A common pattern in functional programming languages with a sufficiently advanced type system to to have a type of "heterogeneous lists". For instance, given a list defined as:
data List a = Nil | Cons a (List a)
(Note: For concreteness, I will use Idris in this question, but this could also be answered in Haskell (with the right extensions), Agda, etc...)
We can define HList:
data HList : List a -> Type where
Nil : HList []
(::) : a -> HList as -> HList (a :: as)
This is a list which holds a different type (specified by the type-level List a) at each "position" of the List data type. This made me wonder: Can we generalize this construction?

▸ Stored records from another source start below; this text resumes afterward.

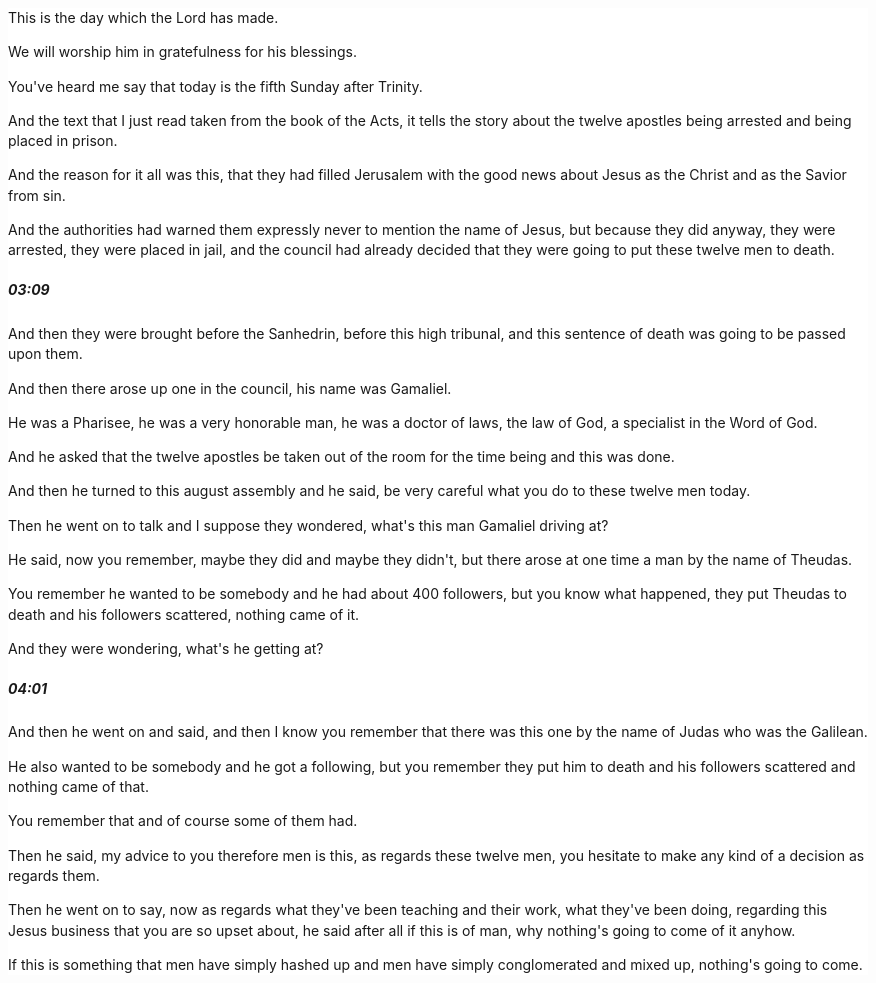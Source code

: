 This is the day which the Lord has made.

We will worship him in gratefulness for his blessings.

You've heard me say that today is the fifth Sunday after Trinity.

And the text that I just read taken from the book of the Acts, it tells the story about the twelve apostles being arrested and being placed in prison.

And the reason for it all was this, that they had filled Jerusalem with the good news about Jesus as the Christ and as the Savior from sin.

And the authorities had warned them expressly never to mention the name of Jesus, but because they did anyway, they were arrested, they were placed in jail, and the council had already decided that they were going to put these twelve men to death.

##### 03:09

And then they were brought before the Sanhedrin, before this high tribunal, and this sentence of death was going to be passed upon them.

And then there arose up one in the council, his name was Gamaliel.

He was a Pharisee, he was a very honorable man, he was a doctor of laws, the law of God, a specialist in the Word of God.

And he asked that the twelve apostles be taken out of the room for the time being and this was done.

And then he turned to this august assembly and he said, be very careful what you do to these twelve men today.

Then he went on to talk and I suppose they wondered, what's this man Gamaliel driving at?

He said, now you remember, maybe they did and maybe they didn't, but there arose at one time a man by the name of Theudas.

You remember he wanted to be somebody and he had about 400 followers, but you know what happened, they put Theudas to death and his followers scattered, nothing came of it.

And they were wondering, what's he getting at?

##### 04:01

And then he went on and said, and then I know you remember that there was this one by the name of Judas who was the Galilean.

He also wanted to be somebody and he got a following, but you remember they put him to death and his followers scattered and nothing came of that.

You remember that and of course some of them had.

Then he said, my advice to you therefore men is this, as regards these twelve men, you hesitate to make any kind of a decision as regards them.

Then he went on to say, now as regards what they've been teaching and their work, what they've been doing, regarding this Jesus business that you are so upset about, he said after all if this is of man, why nothing's going to come of it anyhow.

If this is something that men have simply hashed up and men have simply conglomerated and mixed up, nothing's going to come.

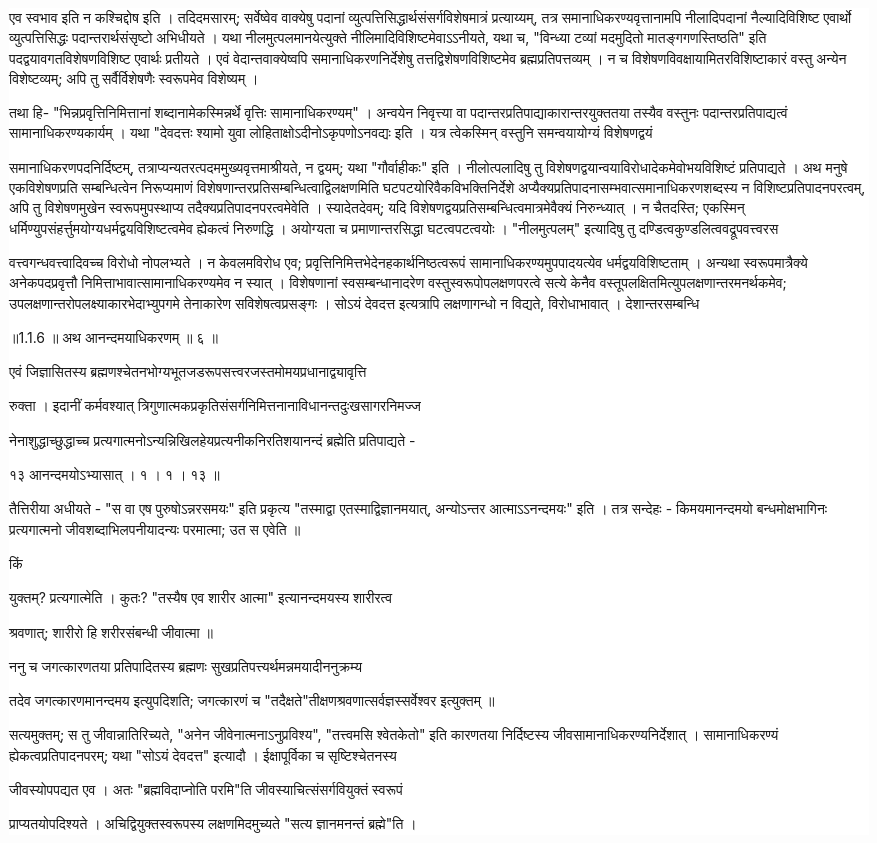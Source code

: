 एव स्वभाव इति न कश्चिद्दोष इति । तदिदमसारम्; सर्वेष्वेव वाक्येषु पदानां व्युत्पत्तिसिद्धार्थसंसर्गविशेषमात्रं प्रत्याय्यम्, तत्र समानाधिकरण्यवृत्तानामपि नीलादिपदानां नैल्यादिविशिष्ट एवार्थो व्युत्पत्तिसिद्धः पदान्तरार्थसंसृष्टो अभिधीयते । यथा नीलमुत्पलमानयेत्युक्ते नीलिमादिविशिष्टमेवाऽऽनीयते, यथा च, "विन्ध्या टव्यां मदमुदितो मातङ्गगणस्तिष्ठति" इति पदद्वयावगतविशेषणविशिष्ट एवार्थः प्रतीयते । एवं वेदान्तवाक्येष्वपि समानाधिकरणनिर्देशेषु तत्तद्विशेषणविशिष्टमेव ब्रह्मप्रतिपत्तव्यम् । न च विशेषणविवक्षायामितरविशिष्टाकारं वस्तु अन्येन विशेष्टव्यम्; अपि तु सर्वैर्विशेषणैः स्वरूपमेव विशेष्यम् ।

तथा हि- "भिन्नप्रवृत्तिनिमित्तानां शब्दानामेकस्मिन्नर्थे वृत्तिः सामानाधिकरण्यम्" । अन्वयेन निवृत्त्या वा पदान्तरप्रतिपाद्याकारान्तरयुक्ततया तस्यैव वस्तुनः पदान्तरप्रतिपाद्यत्वं सामानाधिकरण्यकार्यम् । यथा "देवदत्तः श्यामो युवा लोहिताक्षोऽदीनोऽकृपणोऽनवद्यः इति । यत्र त्वेकस्मिन् वस्तुनि समन्वयायोग्यं विशेषणद्वयं

समानाधिकरणपदनिर्दिष्टम्, तत्राप्यन्यतरत्पदममुख्यवृत्तमाश्रीयते, न द्वयम्; यथा "गौर्वाहीकः" इति । नीलोत्पलादिषु तु विशेषणद्वयान्वयाविरोधादेकमेवोभयविशिष्टं प्रतिपाद्यते । अथ मनुषे एकविशेषणप्रति सम्बन्धित्वेन निरूप्यमाणं विशेषणान्तरप्रतिसम्बन्धित्वाद्विलक्षणमिति घटपटयोरिवैकविभक्तिनिर्देशे अप्यैक्यप्रतिपादनासम्भवात्समानाधिकरणशब्दस्य न विशिष्टप्रतिपादनपरत्वम्, अपि तु विशेषणमुखेन स्वरूपमुपस्थाप्य तदैक्यप्रतिपादनपरत्वमेवेति । स्यादेतदेवम्; यदि विशेषणद्वयप्रतिसम्बन्धित्वमात्रमेवैक्यं निरुन्ध्यात् । न चैतदस्ति; एकस्मिन् धर्मिण्युपसंहर्त्तुमयोग्यधर्मद्वयविशिष्टत्वमेव ह्येकत्वं निरुणद्धि । अयोग्यता च प्रमाणान्तरसिद्धा घटत्वपटत्वयोः । "नीलमुत्पलम्" इत्यादिषु तु दण्डित्वकुण्डलित्ववद्रूपवत्त्वरस

वत्त्वगन्धवत्त्वादिवच्च विरोधो नोपलभ्यते । न केवलमविरोध एव; प्रवृत्तिनिमित्तभेदेनहकार्थनिष्ठत्वरूपं सामानाधिकरण्यमुपपादयत्येव धर्मद्वयविशिष्टताम् । अन्यथा स्वरूपमात्रैक्ये अनेकपदप्रवृत्तौ निमित्ताभावात्सामानाधिकरण्यमेव न स्यात् । विशेषणानां स्वसम्बन्धानादरेण वस्तुस्वरूपोपलक्षणपरत्वे सत्ये केनैव वस्तूपलक्षितमित्युपलक्षणान्तरमनर्थकमेव; उपलक्षणान्तरोपलक्ष्याकारभेदाभ्युपगमे तेनाकारेण सविशेषत्वप्रसङ्गः । सोऽयं देवदत्त इत्यत्रापि लक्षणागन्धो न विद्यते, विरोधाभावात् । देशान्तरसम्बन्धि

॥1.1.6 ॥ अथ आनन्दमयाधिकरणम् ॥ ६ ॥

एवं जिज्ञासितस्य ब्रह्मणश्चेतनभोग्यभूतजडरूपसत्त्वरजस्तमोमयप्रधानाद्व्यावृत्ति

रुक्ता । इदानीं कर्मवश्यात् त्रिगुणात्मकप्रकृतिसंसर्गनिमित्तनानाविधानन्तदुःखसागरनिमज्ज

नेनाशुद्धाच्छुद्धाच्च प्रत्यगात्मनोऽन्यन्निखिलहेयप्रत्यनीकनिरतिशयानन्दं ब्रह्मेति प्रतिपाद्यते -

१३ आनन्दमयोऽभ्यासात् । १ । १ । १३ ॥

तैत्तिरीया अधीयते - "स वा एष पुरुषोऽन्नरसमयः" इति प्रकृत्य "तस्माद्वा एतस्माद्विज्ञानमयात्, अन्योऽन्तर आत्माऽऽनन्दमयः" इति । तत्र सन्देहः - किमयमानन्दमयो बन्धमोक्षभागिनः प्रत्यगात्मनो जीवशब्दाभिलपनीयादन्यः परमात्मा; उत स एवेति ॥

किं

युक्तम्? प्रत्यगात्मेति । कुतः? "तस्यैष एव शारीर आत्मा" इत्यानन्दमयस्य शारीरत्व

श्रवणात्; शारीरो हि शरीरसंबन्धी जीवात्मा ॥

ननु च जगत्कारणतया प्रतिपादितस्य ब्रह्मणः सुखप्रतिपत्त्यर्थमन्नमयादीननुक्रम्य

तदेव जगत्कारणमानन्दमय इत्युपदिशति; जगत्कारणं च "तदैक्षते"तीक्षणश्रवणात्सर्वज्ञस्सर्वेश्वर इत्युक्तम् ॥

सत्यमुक्तम्; स तु जीवान्नातिरिच्यते, "अनेन जीवेनात्मनाऽनुप्रविश्य", "तत्त्वमसि श्वेतकेतो" इति कारणतया निर्दिष्टस्य जीवसामानाधिकरण्यनिर्देशात् । सामानाधिकरण्यं ह्येकत्वप्रतिपादनपरम्; यथा "सोऽयं देवदत्त" इत्यादौ । ईक्षापूर्विका च सृष्टिश्चेतनस्य

जीवस्योपपद्यत एव । अतः "ब्रह्मविदाप्नोति परमि"ति जीवस्याचित्संसर्गवियुक्तं स्वरूपं

प्राप्यतयोपदिश्यते । अचिद्वियुक्तस्वरूपस्य लक्षणमिदमुच्यते "सत्य ज्ञानमनन्तं ब्रह्मे"ति ।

For instance, given a simple tree-like structure:
data Tree a = Branch a [Tree a]
Does it make sense to define a heterogenous tree?
where HTree : Tree a -> Type where
...
More generally in a dependently-typed language, is it possible to define a general construction:
data Hetero : (f : Type -> Type) -> f a -> Type where
....
that takes a data type of kind Type -> Type and returns the "heterogeneous container" of shape f? Has anyone made use of this construction before if possible?

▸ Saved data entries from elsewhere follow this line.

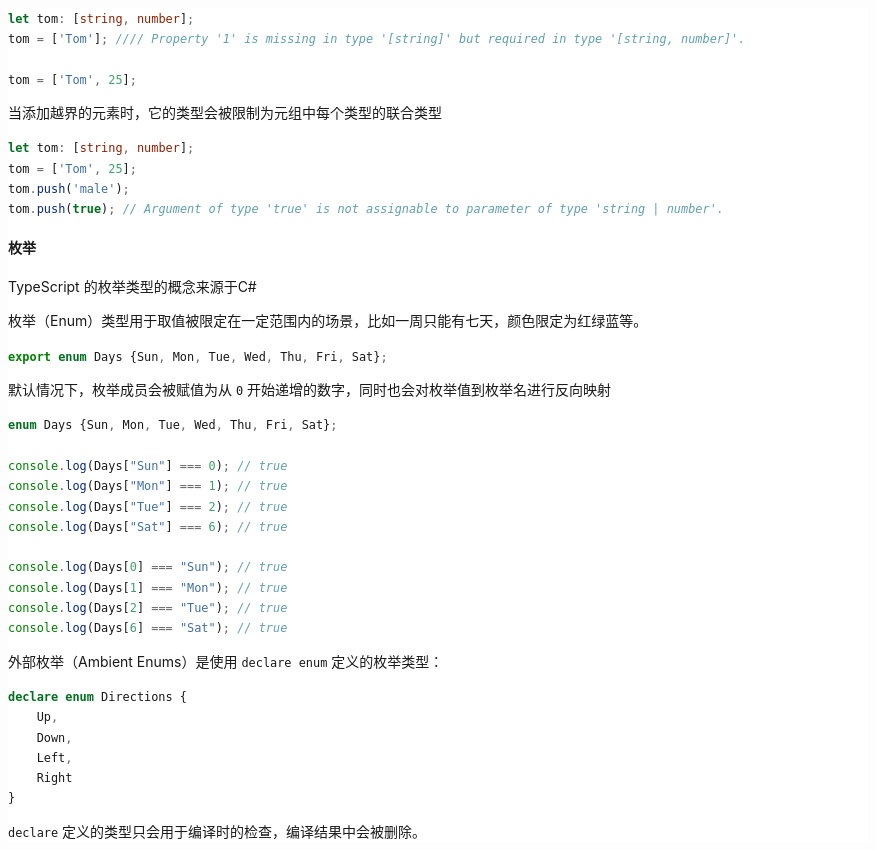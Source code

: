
 ```typescript
let tom: [string, number];
tom = ['Tom']; //// Property '1' is missing in type '[string]' but required in type '[string, number]'.

tom = ['Tom', 25];
```

当添加越界的元素时，它的类型会被限制为元组中每个类型的联合类型

```typescript
let tom: [string, number];
tom = ['Tom', 25];
tom.push('male');
tom.push(true); // Argument of type 'true' is not assignable to parameter of type 'string | number'.
```



#### 枚举

TypeScript 的枚举类型的概念来源于C#

枚举（Enum）类型用于取值被限定在一定范围内的场景，比如一周只能有七天，颜色限定为红绿蓝等。

```typescript
export enum Days {Sun, Mon, Tue, Wed, Thu, Fri, Sat};
```

默认情况下，枚举成员会被赋值为从 `0` 开始递增的数字，同时也会对枚举值到枚举名进行反向映射

```typescript
enum Days {Sun, Mon, Tue, Wed, Thu, Fri, Sat};

console.log(Days["Sun"] === 0); // true
console.log(Days["Mon"] === 1); // true
console.log(Days["Tue"] === 2); // true
console.log(Days["Sat"] === 6); // true

console.log(Days[0] === "Sun"); // true
console.log(Days[1] === "Mon"); // true
console.log(Days[2] === "Tue"); // true
console.log(Days[6] === "Sat"); // true
```

外部枚举（Ambient Enums）是使用 `declare enum` 定义的枚举类型：

```typescript
declare enum Directions {
    Up,
    Down,
    Left,
    Right
}
```

`declare` 定义的类型只会用于编译时的检查，编译结果中会被删除。


  [key in PLAN_STATUS]: string;
  [PLAN_STATUS.DRAFT]: '#FFB800',
  [PLAN_STATUS.NO_START]: '#BDE8DB',
  [PLAN_STATUS.READY_END]: '#599CFF',
  [PLAN_STATUS.READY]: '#599CFF',
  [PLAN_STATUS.EXECUTION]: '#34B991',
  [PLAN_STATUS.ENDED]: STYLES_VARIABLES.textPromptColor,
  [PLAN_STATUS.PAUSE]: '#FF7A00',
  [PLAN_STATUS.ABNORMAL]: '#F82D00',
  [PLAN_STATUS.PUBLISHED]: '#599CFF',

We can talk about the shape of any functor using map and propositional equality. In Idris 2:
Hetero : (f : Type -> Type) -> Functor f => f Type -> Type
Hetero f tys = (x : f (A : Type ** A) ** map fst x = tys)
The type (A : Type ** A) is the type of non-empty types, in other words, values of arbitrary type. We get heterogeneous collections by putting arbitrarily typed values into functors, then constraining the types elementwise to particular types.
Some examples:
ex1 : Hetero List [Bool, Nat, Bool]
ex1 = ([(_ ** True), (_ ** 10), (_ ** False)] ** Refl)
data Tree : Type -> Type where
Leaf : a -> Tree a
Node : Tree a -> Tree a -> Tree a
Functor Tree where
map f (Leaf a) = Leaf (f a)
map f (Node l r) = Node (map f l) (map f r)
ex2 : Hetero Tree (Node (Leaf Bool) (Leaf Nat))
ex2 = (Node (Leaf (_ ** False)) (Leaf (_ ** 10)) ** Refl)